How to achieve that with given query "20", document with content "something 20" had something like MAX_SCORE
while other document e.g. "something 20/12" had regular one?
Im playing around with overriding Similarity algorithm to simplify the search but this behavior is pain right now.. I need to have lengthNorm factor set to "1" as I dont want to have "shorter documents will have bigger score" behavior (without this "20" obviously wins, but not because it fits entirely, but because its shorter...).
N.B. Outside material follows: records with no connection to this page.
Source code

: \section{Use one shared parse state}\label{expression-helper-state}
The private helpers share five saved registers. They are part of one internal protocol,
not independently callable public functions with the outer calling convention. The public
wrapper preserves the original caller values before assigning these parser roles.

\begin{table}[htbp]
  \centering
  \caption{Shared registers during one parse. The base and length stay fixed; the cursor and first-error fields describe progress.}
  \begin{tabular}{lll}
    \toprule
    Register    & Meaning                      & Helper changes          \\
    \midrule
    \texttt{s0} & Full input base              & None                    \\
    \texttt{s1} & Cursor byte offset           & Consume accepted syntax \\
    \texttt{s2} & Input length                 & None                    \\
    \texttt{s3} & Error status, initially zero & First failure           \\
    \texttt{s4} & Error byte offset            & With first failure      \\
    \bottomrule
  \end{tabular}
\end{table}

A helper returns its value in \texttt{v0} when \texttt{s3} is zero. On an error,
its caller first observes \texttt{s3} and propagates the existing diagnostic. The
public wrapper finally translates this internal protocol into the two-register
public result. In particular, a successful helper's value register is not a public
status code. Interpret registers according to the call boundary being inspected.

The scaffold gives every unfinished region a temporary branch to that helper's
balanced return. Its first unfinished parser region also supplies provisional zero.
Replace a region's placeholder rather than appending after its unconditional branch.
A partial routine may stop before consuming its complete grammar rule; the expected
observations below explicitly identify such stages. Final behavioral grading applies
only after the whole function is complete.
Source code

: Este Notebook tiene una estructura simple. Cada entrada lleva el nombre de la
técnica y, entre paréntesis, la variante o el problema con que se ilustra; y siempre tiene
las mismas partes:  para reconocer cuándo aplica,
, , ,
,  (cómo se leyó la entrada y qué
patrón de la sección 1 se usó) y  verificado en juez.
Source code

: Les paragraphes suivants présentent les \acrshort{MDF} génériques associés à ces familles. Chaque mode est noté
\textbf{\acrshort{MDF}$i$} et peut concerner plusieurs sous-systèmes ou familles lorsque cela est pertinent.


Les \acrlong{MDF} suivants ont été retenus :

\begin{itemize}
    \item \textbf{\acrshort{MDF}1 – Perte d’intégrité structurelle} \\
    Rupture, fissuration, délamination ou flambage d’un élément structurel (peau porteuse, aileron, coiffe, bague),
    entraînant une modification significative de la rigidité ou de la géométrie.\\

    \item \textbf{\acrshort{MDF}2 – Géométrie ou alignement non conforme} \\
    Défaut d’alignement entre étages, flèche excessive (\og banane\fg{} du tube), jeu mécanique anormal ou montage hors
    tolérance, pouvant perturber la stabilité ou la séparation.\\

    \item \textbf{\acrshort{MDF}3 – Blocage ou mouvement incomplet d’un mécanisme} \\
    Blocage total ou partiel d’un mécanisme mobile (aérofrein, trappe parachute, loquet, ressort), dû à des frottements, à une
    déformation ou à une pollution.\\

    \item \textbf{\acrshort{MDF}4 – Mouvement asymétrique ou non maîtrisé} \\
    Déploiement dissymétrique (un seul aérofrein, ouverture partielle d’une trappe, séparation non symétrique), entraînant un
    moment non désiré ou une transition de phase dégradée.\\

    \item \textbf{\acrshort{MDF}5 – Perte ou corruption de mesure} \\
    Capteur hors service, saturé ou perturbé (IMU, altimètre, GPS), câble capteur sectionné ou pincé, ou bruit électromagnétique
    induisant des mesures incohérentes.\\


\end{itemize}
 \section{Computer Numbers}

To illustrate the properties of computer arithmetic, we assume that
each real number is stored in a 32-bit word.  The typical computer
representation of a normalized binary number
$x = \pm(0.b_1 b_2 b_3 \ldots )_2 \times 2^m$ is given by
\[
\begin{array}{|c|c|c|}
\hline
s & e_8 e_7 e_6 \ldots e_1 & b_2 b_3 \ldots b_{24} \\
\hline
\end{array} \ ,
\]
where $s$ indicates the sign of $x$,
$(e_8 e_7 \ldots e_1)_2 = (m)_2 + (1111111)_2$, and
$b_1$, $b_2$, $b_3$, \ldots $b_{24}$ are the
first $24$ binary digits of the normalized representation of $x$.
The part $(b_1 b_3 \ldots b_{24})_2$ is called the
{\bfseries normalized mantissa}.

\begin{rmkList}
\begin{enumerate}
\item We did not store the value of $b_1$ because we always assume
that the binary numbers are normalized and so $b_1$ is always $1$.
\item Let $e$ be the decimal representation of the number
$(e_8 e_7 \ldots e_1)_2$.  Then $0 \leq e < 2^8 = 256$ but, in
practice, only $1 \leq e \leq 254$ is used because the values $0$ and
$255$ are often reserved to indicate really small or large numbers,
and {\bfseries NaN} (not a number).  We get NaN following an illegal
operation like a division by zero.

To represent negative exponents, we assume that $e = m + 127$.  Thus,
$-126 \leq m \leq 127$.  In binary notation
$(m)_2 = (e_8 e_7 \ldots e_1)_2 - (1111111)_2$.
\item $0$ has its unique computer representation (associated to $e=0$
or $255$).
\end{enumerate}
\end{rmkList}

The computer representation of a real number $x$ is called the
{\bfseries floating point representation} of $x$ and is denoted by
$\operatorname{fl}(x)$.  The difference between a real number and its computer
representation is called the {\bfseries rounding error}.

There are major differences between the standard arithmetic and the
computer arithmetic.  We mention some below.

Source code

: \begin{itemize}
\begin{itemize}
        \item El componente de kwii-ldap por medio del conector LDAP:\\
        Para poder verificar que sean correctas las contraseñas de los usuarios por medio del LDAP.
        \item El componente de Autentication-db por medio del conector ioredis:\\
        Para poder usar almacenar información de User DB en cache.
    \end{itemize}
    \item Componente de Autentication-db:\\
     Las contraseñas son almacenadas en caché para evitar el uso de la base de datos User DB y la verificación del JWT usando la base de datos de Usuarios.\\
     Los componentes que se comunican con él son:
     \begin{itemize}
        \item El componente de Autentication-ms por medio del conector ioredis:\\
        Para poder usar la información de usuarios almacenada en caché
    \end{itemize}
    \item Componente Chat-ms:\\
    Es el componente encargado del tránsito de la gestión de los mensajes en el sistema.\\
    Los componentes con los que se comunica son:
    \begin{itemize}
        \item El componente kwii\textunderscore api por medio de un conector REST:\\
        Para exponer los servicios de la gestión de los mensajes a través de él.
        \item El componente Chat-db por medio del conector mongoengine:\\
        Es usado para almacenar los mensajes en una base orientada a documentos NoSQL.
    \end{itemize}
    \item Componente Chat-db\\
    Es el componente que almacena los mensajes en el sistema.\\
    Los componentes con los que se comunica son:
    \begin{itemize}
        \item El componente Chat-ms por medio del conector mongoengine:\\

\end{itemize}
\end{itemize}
My custom Similarity class looks like that at the moment
public class SimpleSimilarity extends DefaultSimilarity {
public SimpleSimilarity(){}
@Override
public float idf(long docFreq, long numDocs) { return 1f; }
@Override
public float tf(float freq) { return 1f; }
@Override
public float lengthNorm(FieldInvertState state) {
return 1f;
}
}
You can still do this with custom similarity. You don't need smaller documents to score high but you need ratio of (matched token / total terms in document) in your score.
Try this lengthNorm in your custom similarity (keep tf/idf etc to return 1f as you mentioned above)
state.getLength() returns number of tokens in document.
As per similarity score equation (http://lucene.apache.org/core/4_0_0/core/org/apache/lucene/search/similarities/TFIDFSimilarity.html) lengthNorm() will be added for each matched term, net net you will get ratio of (matched tokens / total terms in document).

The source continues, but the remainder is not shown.